◆ Directions ◆
From the listing below, return each line that includes "Safety".

==== Records for the task ====

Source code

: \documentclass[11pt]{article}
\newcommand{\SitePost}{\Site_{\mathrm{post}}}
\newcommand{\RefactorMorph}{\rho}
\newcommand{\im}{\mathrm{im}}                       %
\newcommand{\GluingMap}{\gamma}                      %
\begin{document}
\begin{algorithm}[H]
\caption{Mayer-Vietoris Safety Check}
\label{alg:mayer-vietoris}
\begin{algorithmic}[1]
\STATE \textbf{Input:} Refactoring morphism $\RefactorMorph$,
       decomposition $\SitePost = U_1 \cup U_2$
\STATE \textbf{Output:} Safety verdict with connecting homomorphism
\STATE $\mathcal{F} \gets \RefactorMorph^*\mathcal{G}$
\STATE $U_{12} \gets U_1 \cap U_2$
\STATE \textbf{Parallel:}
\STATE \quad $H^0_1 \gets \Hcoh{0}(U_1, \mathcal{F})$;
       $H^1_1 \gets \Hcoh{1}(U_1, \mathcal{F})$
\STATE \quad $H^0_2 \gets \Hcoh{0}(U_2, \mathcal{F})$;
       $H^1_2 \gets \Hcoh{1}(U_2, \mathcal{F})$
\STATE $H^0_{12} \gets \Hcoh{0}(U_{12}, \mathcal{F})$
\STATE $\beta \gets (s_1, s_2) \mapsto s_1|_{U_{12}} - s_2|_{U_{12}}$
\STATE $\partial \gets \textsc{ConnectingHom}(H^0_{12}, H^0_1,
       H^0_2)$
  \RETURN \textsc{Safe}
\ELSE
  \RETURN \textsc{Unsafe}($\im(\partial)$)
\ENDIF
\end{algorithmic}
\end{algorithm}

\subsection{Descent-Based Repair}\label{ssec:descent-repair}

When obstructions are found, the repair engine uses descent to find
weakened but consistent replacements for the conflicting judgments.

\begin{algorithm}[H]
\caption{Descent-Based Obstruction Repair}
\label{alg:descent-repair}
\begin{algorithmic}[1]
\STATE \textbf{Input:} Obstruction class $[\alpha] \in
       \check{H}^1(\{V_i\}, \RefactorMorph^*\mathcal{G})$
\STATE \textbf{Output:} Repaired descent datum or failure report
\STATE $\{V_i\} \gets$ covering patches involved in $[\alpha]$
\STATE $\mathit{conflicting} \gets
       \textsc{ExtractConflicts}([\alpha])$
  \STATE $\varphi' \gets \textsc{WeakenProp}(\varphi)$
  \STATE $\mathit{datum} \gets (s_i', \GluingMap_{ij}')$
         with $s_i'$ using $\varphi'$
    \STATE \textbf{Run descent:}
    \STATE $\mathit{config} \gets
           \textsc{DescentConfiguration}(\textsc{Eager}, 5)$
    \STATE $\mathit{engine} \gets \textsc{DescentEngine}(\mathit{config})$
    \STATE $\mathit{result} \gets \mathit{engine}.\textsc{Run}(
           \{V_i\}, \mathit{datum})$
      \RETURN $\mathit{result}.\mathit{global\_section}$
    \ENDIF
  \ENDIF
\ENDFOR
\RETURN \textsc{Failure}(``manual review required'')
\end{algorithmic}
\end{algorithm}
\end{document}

====

◆ Task answer ◆
\caption{Mayer-Vietoris Safety Check}
\STATE \textbf{Output:} Safety verdict with connecting homomorphism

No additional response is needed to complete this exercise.